Fuck unions, and fuck these writers. When's the last time a quality network show hit the air? 95% of new shows suck. AND the ratings have sucked for years. I garauntee if Networks just came out and told the public to email ideas for new shows and for storylines on current shows we'd get a better product than the crap we're dealing with now. Comedies aren't funny. Dramas are filled with stupid cliches and plot by numbers tactics and the rest is Reality TV and game shows. I hope this strike goes long enough and the Networks hire new unionless writers just to stick it to these whining fucks. Give me six figures a year to throw shit at a wall and hope it sticks and you won't here one complaint out of me.

Fuck Unions? How about Fuck Shallow that Payton Manning Cock sucking whore?


Haha...sall good


Nah, I just like the way he passes the ball. I refuse to suck the dick of anyone in a union.








Tanj; don't undersetimate the generosity of the big brands or other creators. Any creator that created something worth a damn will get a helping hand. Marvel was ready to give Cockrum a big hand before he passed. The hero initiative is great. I have no problem with people willingly donating money to people in need, but a union will cause so much damage to the industry quality wise I don't ever want to see it. You'll see artists behind on their schedules filing greivances when they get bumped from a book. Writers and artists on salary taking their sweet time. Prices go up while paper quality and coloring go down. Think about how bad network TV is right now. That's how bad it would get.

And indy creators still wouldn't get a dime. Indy publishers wouldn't be able to afford it and most would end up going under.
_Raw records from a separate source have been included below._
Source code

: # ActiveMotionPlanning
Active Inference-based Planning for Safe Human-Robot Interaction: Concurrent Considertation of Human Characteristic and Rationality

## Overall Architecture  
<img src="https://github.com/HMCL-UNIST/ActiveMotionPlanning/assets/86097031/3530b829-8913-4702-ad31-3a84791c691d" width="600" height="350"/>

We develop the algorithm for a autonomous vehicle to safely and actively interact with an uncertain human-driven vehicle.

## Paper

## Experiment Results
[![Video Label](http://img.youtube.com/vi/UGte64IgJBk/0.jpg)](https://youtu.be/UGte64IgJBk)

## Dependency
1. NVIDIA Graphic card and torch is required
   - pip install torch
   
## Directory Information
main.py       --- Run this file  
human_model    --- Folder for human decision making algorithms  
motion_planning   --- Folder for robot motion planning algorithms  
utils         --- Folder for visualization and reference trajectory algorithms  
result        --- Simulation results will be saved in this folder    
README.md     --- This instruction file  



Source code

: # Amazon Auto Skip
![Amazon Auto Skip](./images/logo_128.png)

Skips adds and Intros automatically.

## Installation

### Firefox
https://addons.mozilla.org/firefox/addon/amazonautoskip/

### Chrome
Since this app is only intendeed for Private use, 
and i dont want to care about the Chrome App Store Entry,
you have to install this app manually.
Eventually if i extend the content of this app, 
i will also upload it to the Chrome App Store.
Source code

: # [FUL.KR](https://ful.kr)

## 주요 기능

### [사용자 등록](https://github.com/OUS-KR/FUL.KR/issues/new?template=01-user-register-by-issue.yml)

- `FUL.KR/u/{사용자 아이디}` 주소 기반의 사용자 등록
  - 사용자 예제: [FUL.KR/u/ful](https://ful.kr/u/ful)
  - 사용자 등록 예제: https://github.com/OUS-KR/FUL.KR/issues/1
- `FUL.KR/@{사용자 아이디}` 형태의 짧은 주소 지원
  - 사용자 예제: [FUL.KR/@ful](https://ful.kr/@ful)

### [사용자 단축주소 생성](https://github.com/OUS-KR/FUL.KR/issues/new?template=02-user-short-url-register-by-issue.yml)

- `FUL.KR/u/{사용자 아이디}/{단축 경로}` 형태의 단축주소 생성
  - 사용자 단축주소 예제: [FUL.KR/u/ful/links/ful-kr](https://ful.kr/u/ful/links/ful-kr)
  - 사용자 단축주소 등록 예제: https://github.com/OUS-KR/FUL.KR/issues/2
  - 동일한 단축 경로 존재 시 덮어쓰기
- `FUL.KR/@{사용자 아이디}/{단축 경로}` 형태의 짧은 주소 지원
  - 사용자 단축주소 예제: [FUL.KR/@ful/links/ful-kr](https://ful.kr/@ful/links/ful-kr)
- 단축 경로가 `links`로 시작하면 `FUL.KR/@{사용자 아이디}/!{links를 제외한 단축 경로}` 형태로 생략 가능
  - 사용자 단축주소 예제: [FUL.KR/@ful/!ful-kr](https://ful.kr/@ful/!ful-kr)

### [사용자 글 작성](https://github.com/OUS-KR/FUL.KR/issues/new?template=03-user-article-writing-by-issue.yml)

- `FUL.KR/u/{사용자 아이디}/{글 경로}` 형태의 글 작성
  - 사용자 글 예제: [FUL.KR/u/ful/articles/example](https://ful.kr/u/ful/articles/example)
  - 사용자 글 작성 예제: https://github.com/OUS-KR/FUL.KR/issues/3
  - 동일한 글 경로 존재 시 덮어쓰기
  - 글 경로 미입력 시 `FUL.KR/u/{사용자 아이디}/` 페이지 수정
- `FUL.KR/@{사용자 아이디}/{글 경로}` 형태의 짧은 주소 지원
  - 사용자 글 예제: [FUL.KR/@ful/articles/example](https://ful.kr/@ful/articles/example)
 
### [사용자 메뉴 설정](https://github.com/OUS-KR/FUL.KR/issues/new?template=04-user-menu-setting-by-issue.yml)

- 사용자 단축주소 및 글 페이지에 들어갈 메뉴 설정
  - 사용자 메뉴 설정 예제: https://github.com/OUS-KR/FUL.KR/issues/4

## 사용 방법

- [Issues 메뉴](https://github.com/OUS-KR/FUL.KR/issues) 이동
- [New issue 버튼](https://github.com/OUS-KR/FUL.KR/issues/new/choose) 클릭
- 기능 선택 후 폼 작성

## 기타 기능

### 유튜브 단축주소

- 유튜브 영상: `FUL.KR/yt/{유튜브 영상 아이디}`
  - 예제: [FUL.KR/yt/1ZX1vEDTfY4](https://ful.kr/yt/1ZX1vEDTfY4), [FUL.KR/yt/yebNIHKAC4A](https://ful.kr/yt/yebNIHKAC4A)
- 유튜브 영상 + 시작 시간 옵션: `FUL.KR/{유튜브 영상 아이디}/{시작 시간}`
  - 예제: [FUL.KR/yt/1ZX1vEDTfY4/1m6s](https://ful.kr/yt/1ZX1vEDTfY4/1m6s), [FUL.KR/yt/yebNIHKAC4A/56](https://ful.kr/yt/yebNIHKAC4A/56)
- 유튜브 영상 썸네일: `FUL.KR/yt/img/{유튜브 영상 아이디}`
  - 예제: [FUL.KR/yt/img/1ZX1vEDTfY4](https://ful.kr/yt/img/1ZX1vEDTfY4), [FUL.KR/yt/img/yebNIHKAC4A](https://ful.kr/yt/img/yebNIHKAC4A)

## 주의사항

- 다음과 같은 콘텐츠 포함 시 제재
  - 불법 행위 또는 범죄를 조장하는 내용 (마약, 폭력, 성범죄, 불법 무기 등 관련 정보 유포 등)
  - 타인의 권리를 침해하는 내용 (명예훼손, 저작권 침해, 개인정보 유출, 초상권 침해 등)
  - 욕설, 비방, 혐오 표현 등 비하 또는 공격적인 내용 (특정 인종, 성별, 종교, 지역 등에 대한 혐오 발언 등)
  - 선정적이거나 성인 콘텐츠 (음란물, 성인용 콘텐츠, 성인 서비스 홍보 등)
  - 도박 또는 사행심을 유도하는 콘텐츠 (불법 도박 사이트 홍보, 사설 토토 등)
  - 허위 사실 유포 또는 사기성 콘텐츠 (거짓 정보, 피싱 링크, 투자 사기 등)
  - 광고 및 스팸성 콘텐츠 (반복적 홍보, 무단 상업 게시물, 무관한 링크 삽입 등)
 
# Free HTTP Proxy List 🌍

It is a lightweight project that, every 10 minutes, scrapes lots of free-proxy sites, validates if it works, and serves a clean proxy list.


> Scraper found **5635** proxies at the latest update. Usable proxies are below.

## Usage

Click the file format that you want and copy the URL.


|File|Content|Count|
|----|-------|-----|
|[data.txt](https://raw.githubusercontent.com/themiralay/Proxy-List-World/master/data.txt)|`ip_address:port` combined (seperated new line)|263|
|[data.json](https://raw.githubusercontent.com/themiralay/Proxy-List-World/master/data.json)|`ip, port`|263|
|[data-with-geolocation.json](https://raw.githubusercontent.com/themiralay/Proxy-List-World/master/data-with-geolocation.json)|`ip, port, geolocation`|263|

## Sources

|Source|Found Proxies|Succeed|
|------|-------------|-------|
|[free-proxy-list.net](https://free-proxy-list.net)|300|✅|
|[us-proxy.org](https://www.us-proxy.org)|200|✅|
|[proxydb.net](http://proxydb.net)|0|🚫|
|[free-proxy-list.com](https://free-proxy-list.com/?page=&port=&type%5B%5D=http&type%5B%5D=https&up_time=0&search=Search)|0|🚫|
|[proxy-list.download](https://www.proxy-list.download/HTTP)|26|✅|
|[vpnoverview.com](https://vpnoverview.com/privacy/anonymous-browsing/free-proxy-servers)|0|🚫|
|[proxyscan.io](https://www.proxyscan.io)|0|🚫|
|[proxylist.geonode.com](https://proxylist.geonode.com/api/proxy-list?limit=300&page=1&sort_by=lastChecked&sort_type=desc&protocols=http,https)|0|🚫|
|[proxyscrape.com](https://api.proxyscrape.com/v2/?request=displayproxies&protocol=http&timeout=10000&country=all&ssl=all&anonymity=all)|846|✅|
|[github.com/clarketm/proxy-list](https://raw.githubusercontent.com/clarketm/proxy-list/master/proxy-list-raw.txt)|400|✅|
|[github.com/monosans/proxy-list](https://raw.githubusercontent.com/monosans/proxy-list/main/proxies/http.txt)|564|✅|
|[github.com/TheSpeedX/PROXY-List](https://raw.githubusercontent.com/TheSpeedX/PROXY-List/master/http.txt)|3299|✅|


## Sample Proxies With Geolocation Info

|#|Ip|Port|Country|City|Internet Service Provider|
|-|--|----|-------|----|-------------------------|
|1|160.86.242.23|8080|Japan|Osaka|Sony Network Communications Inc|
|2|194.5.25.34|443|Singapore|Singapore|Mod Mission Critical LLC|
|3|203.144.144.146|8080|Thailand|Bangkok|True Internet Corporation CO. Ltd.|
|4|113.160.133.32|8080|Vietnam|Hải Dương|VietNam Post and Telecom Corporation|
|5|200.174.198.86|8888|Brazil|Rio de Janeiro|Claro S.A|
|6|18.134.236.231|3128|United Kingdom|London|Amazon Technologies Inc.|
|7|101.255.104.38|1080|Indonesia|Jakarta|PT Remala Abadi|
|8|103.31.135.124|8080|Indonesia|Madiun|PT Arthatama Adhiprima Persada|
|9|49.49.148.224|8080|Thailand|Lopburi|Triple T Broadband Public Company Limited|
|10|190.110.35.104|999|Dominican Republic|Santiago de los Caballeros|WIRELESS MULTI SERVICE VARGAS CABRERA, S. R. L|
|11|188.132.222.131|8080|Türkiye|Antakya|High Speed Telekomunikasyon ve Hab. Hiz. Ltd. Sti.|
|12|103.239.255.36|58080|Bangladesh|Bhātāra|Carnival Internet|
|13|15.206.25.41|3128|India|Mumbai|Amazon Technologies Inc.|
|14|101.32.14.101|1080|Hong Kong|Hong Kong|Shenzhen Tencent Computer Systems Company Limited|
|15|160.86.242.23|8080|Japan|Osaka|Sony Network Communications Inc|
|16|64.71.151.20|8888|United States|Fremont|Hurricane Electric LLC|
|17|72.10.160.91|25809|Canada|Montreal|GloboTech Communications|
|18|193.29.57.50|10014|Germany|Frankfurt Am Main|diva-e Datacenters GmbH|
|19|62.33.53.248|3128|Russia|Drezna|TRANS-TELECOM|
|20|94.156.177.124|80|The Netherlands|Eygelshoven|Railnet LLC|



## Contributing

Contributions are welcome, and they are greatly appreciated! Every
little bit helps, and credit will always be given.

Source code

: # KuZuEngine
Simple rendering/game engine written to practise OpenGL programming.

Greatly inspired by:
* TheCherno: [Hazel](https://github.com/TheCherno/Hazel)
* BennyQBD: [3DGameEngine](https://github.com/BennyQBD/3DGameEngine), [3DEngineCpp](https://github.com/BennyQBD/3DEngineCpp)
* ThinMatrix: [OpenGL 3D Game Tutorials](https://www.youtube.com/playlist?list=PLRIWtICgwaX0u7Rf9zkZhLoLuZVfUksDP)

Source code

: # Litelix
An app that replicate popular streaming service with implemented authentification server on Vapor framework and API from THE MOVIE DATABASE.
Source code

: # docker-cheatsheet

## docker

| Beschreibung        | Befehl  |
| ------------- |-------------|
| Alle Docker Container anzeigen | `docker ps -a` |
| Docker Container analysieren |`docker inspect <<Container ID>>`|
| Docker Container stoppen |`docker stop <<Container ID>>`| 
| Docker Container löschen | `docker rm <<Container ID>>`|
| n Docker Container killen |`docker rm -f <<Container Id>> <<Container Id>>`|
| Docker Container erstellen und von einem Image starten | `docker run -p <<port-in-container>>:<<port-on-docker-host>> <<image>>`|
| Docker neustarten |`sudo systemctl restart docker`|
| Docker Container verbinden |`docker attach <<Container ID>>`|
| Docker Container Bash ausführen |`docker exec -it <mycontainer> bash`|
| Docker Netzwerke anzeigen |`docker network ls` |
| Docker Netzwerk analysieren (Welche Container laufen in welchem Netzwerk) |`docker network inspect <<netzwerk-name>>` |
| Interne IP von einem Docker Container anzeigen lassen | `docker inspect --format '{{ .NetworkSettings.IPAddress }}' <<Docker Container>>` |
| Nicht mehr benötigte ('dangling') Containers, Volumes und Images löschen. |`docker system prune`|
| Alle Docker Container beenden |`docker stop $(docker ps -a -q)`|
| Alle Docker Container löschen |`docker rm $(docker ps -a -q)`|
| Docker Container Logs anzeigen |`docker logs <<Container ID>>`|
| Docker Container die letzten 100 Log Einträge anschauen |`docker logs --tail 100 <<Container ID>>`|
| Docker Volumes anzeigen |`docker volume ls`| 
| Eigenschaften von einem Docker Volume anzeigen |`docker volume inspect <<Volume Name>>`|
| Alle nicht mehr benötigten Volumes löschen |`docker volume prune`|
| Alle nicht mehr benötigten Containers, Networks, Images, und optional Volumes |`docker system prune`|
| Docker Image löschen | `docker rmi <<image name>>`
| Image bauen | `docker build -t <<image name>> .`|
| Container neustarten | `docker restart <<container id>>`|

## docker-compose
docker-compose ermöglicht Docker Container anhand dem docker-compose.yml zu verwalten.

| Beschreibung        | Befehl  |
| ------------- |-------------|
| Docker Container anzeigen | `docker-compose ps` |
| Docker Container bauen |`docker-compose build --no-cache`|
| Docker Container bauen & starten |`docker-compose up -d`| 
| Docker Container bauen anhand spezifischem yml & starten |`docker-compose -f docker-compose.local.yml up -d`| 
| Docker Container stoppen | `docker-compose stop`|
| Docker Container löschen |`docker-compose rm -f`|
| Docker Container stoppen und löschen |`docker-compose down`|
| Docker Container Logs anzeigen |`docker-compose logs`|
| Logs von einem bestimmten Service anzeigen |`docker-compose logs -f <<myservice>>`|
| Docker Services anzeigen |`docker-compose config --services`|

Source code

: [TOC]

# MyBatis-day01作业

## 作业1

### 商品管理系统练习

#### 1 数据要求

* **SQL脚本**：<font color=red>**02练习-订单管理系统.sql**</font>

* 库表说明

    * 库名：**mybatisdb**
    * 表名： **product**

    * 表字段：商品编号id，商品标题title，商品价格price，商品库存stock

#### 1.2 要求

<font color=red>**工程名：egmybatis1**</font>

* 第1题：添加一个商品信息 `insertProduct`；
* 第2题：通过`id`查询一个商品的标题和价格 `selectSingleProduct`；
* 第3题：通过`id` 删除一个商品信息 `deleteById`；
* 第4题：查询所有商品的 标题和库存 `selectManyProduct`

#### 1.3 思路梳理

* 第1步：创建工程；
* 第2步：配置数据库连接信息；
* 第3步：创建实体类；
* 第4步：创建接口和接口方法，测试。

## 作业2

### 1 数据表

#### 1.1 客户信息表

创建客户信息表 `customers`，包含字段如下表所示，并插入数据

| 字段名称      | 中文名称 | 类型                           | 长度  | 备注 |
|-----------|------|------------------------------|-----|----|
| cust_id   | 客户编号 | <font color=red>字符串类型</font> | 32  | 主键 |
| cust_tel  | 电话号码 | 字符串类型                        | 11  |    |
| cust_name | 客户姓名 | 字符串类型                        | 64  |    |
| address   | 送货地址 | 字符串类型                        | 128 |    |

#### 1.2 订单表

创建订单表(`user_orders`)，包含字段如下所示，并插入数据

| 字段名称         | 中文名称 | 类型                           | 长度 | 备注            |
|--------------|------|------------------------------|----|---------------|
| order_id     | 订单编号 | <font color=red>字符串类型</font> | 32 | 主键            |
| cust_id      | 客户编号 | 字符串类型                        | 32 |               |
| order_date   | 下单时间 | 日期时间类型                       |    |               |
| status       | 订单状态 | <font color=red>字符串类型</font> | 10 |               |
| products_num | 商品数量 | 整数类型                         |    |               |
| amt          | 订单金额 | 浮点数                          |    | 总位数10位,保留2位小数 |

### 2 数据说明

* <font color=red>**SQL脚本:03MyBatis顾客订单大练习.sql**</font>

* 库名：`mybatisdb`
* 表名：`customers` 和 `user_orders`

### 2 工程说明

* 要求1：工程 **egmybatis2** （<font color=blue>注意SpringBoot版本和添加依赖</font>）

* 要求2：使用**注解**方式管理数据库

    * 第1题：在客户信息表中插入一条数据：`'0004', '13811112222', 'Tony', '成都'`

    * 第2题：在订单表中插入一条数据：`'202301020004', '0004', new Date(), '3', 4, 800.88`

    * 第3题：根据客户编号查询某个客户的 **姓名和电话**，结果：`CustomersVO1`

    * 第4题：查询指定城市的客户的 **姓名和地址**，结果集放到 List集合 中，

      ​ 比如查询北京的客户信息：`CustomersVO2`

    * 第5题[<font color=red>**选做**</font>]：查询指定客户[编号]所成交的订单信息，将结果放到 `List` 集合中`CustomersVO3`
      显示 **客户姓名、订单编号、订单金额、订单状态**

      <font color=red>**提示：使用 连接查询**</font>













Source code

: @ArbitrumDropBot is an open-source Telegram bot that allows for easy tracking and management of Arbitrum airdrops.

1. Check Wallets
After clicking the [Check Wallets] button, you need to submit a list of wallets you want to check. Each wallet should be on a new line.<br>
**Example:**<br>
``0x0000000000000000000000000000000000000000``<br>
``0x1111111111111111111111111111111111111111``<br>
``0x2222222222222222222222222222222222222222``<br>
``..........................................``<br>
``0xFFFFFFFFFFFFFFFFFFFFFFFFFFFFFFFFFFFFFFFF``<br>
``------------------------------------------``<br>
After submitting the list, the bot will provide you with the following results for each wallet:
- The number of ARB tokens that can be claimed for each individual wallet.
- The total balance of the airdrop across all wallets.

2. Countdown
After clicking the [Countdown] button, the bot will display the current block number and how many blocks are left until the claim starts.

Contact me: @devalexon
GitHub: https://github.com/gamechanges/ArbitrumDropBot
As for Bendis isn't selling that much. What does New Avengers pull in every month? Just over 100k? Marvel as a whole sells 3 million issues. Uncanny, Xmen, and Amazing Spridey sold more than that 15 years ago just the three of them combined. These days nearly 100 books can't do what 3 used to be able to do. The 6 or 7 Image books alone in 92 sold almost as much as the whole current industry. If Bendis sold 100k in 92 he'd be bumped off the book. The industry is already gone and needs to be revived.

no question there have been brighter times for comics, but Quesada has pulled Marvel out of bankruptcy and into the stratosphere. I saw their profit margins this year on newsarama, they made millions more this year than the las...and that's just the comics.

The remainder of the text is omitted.